Web Scraping using Python and Scrapy?

PythonServer Side ProgrammingProgrammingScrapy

One of the best frameworks for developing crawlers is scrapy. Scrapy is a popular web scraping and crawling framework utilizing high-level functionality to make scraping websites easier.

Installation 

Installing scrapy in windows is easy: we can use either pip or conda(if you have anaconda). Scrapy runs on both python 2 and 3 versions.

pip install Scrapy

Or

conda install –c conda-forge scrapy

If Scrapy is installed correctly, a scrapy command will now be available in the terminal −

C:\Users\rajesh>scrapy
Scrapy 1.6.0 - no active project

Usage:
scrapy <command> [options] [args]

Available commands:
bench    Run quick benchmark test
fetch    Fetch a URL using the Scrapy downloader
genspider   Generate new spider using pre-defined templates
runspider  Run a self-contained spider (without creating a project)
settings   Get settings values
shell   Interactive scraping console
startproject    Create new project
version    Print Scrapy version
view    Open URL in browser, as seen by Scrapy

[ more ] More commands available when run from project directory

Use "scrapy <command> -h" to see more info about a command.

Starting a project

Now that Scrapy is installed, we can run the startproject command to generate the default structure for our first Scrapy project.

To do this, open the terminal and navigate to the directory where you want to store your Scrapy project, and then run scrapy startproject <project name>. Below I'm using the scrapy_example for the project name −

C:\Users\rajesh>scrapy startproject scrapy_example
New Scrapy project 'scrapy_example', using template directory 'c:\python\python361\lib\site-packages\scrapy\templates\project', created in:
C:\Users\rajesh\scrapy_example

You can start your first spider with:
cd scrapy_example
scrapy genspider example example.com

C:\Users\rajesh>cd scrapy_example
C:\Users\rajesh\scrapy_example>tree /F
Folder PATH listing
Volume serial number is 8CD6-8D39
C:.
│ scrapy.cfg
│
└───scrapy_example
  │ items.py
  │ middlewares.py
  │ pipelines.py
  │ settings.py
  │ __init__.py
  │
  ├───spiders
  │ │ __init__.py
  │ │
  │ └───__pycache__
  └───__pycache__

Another way is we run the scrapy shell and do web scrapping, like below −

In [18]: fetch ("https://www.wsj.com/india")
019-02-04 22:38:53 [scrapy.core.engine] DEBUG: Crawled (200) https://www.wsj.com/india> (referer: None)

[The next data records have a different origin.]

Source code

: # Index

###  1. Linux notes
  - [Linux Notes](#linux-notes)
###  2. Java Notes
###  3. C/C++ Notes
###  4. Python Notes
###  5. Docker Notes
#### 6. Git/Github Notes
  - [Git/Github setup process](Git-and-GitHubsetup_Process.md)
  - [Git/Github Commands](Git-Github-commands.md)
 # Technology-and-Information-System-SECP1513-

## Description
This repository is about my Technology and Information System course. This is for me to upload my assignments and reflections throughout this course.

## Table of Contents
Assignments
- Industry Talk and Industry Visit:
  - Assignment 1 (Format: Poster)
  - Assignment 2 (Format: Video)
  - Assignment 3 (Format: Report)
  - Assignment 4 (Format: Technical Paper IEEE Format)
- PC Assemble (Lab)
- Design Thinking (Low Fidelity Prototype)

The scrapy crawler will return a "response" object that contains the downloaded information. Let's check what our above crawler contain −

In [19]: view(response)
Out[19]: True

And in your default browser, the web link will open & you will see something like −

Great, that looks somewhat similar to our web page, so the crawler has successfully download the entire web page.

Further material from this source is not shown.